Plain-text document sources
____________________

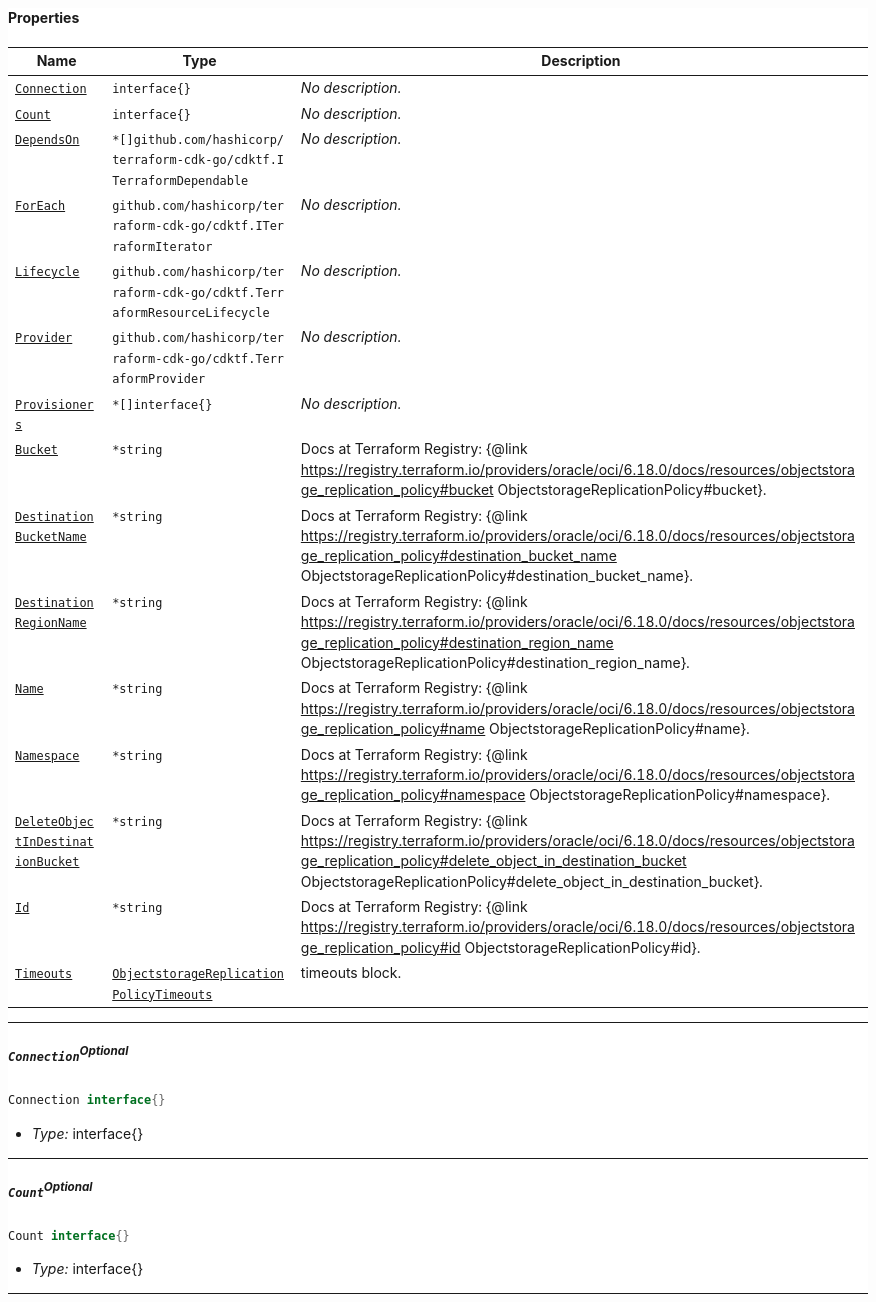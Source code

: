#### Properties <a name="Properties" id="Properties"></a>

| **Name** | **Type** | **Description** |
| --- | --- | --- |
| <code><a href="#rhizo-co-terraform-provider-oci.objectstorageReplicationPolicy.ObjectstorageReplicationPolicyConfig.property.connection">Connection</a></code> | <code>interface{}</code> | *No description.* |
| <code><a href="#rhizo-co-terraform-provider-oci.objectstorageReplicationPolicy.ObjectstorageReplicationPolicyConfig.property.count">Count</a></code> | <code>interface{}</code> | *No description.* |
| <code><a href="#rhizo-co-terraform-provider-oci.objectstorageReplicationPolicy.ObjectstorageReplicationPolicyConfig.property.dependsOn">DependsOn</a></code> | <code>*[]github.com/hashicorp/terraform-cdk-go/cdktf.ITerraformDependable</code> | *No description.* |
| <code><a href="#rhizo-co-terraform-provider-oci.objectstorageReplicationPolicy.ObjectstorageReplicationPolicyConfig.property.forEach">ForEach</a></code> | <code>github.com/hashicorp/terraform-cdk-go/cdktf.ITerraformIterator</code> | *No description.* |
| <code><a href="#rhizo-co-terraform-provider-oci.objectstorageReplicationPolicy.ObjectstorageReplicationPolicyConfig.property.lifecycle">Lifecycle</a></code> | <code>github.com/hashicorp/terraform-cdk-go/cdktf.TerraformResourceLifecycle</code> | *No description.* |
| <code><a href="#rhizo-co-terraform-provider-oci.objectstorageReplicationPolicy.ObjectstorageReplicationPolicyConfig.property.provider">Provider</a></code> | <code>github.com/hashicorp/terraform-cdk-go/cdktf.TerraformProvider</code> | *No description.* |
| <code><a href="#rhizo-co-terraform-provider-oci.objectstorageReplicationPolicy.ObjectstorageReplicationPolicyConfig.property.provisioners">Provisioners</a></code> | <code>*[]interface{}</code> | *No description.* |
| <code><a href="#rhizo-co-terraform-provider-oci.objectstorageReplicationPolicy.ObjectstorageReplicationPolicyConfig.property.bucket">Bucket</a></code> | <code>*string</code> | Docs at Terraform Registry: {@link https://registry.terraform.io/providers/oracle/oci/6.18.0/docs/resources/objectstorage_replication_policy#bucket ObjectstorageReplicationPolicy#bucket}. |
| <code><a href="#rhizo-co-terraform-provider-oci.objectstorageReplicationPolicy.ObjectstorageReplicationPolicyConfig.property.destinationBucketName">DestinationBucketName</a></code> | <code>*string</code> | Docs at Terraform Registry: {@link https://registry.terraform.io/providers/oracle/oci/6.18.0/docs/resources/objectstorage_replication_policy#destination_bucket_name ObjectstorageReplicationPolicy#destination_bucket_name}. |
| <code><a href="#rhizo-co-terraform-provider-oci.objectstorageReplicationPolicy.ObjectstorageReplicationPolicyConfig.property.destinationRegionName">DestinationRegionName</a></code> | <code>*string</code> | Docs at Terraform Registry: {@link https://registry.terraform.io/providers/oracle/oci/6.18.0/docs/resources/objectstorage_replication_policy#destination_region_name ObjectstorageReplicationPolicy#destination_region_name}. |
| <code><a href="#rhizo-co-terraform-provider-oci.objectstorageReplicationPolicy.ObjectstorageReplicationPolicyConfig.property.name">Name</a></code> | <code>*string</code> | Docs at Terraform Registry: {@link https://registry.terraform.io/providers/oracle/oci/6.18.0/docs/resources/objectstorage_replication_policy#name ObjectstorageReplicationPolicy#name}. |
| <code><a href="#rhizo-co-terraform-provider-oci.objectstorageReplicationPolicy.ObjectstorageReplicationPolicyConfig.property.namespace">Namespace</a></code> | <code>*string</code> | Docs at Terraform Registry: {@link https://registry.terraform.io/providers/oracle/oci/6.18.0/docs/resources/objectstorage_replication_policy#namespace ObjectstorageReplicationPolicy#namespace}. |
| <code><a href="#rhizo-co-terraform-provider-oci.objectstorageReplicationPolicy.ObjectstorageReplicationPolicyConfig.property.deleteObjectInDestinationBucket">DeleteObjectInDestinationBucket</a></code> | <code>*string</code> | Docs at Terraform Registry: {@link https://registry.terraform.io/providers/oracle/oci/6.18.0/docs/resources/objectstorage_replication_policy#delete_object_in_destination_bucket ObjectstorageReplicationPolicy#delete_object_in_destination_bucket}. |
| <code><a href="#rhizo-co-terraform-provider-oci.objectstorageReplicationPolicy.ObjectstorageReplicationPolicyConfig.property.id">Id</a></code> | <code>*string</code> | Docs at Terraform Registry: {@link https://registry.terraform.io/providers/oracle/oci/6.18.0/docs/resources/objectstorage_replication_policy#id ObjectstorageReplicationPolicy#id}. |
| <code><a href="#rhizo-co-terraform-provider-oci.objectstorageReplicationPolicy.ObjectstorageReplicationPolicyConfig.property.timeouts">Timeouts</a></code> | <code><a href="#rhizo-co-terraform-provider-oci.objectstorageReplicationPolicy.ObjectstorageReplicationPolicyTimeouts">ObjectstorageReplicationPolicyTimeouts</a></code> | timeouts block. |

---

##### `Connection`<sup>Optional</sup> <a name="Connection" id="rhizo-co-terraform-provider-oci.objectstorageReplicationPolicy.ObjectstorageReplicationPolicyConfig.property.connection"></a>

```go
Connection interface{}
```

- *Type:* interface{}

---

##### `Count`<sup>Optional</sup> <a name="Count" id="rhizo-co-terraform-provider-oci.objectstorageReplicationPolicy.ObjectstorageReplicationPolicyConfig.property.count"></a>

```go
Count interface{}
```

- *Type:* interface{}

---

____________________

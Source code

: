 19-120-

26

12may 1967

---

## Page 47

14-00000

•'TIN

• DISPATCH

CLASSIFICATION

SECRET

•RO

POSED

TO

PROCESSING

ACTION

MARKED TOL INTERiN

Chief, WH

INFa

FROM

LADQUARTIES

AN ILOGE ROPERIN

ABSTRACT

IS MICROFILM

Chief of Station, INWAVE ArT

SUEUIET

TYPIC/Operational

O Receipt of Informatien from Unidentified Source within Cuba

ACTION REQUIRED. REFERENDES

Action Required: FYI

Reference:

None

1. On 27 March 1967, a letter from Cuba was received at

____________________

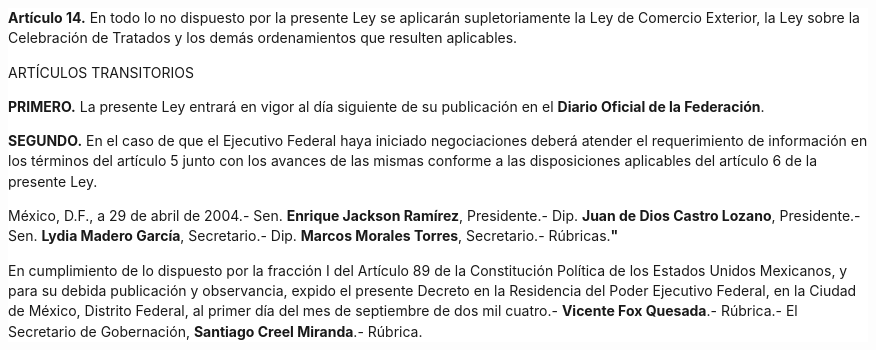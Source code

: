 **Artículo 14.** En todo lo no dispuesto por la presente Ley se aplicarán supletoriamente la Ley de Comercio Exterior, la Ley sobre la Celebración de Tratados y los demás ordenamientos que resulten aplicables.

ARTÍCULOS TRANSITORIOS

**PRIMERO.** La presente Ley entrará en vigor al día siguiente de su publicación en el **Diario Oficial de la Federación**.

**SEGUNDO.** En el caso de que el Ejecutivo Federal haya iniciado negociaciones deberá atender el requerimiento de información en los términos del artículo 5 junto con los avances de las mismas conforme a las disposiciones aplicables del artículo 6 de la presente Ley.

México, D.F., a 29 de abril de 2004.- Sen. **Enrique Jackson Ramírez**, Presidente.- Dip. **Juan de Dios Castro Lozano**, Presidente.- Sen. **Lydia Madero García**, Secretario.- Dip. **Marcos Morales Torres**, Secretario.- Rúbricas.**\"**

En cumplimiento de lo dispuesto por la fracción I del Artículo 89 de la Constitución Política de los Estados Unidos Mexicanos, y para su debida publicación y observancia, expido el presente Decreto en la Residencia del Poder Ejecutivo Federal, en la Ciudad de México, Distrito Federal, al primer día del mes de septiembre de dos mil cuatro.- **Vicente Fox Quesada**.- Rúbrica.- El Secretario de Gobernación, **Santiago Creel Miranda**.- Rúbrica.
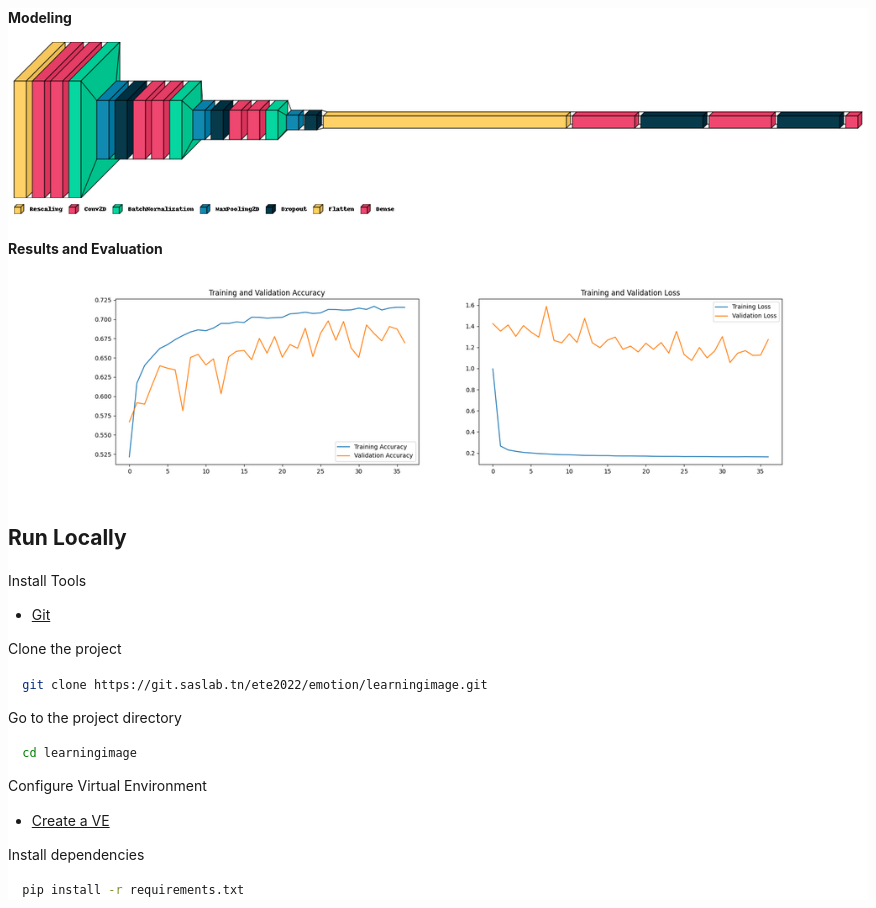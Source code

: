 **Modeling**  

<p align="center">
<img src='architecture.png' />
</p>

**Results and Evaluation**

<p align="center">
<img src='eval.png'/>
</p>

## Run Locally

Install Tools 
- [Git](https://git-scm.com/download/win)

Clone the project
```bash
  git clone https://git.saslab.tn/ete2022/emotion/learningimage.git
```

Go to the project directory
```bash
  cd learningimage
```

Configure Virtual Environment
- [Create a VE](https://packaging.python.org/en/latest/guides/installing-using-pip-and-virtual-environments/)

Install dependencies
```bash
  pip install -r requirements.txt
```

____________________

**WORK REQUEST**
Check the records above and copy each line that has the string "Cuba".

**PROBLEM SOLUTION**
O Receipt of Informatien from Unidentified Source within Cuba
1. On 27 March 1967, a letter from Cuba was received at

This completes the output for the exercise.